(Stored items)
|---|

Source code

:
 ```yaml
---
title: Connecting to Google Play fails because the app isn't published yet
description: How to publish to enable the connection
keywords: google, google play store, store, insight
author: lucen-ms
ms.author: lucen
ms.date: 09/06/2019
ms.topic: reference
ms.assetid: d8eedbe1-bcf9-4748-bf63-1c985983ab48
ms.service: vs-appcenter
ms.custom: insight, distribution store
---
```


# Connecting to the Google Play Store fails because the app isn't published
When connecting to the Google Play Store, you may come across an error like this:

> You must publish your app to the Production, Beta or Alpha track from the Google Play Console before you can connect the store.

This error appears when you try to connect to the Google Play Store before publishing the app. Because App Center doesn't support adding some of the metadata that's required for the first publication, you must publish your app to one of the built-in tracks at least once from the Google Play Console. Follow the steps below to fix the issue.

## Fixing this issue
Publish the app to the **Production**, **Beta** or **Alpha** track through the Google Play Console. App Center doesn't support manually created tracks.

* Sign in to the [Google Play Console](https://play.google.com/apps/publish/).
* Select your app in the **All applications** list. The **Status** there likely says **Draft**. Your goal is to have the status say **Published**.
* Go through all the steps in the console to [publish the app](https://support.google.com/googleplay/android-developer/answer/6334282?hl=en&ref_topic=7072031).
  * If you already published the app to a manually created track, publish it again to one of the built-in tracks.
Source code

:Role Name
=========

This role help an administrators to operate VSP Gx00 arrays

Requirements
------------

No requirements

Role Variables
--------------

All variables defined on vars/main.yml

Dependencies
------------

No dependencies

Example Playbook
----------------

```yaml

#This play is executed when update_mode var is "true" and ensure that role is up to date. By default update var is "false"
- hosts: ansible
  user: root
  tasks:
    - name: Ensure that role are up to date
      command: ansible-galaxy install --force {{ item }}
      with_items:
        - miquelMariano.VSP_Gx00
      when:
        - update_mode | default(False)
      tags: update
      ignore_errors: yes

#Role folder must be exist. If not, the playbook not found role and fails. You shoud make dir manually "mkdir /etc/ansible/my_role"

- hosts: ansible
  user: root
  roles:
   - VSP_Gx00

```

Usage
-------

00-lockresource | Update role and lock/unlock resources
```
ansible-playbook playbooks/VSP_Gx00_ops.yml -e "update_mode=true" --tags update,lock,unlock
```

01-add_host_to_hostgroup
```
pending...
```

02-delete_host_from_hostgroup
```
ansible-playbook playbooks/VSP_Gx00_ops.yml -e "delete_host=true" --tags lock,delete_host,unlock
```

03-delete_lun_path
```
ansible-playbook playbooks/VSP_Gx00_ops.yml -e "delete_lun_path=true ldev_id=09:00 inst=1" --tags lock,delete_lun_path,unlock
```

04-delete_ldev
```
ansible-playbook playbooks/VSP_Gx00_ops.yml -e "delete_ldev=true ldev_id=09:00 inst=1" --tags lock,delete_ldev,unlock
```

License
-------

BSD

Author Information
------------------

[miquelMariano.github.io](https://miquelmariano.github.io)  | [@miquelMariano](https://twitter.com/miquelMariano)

|---|

Requirement ->
When the word "insight" shows up in a line of the entries, pull that line out.

Solved exercise ->
keywords: google, google play store, store, insight
ms.custom: insight, distribution store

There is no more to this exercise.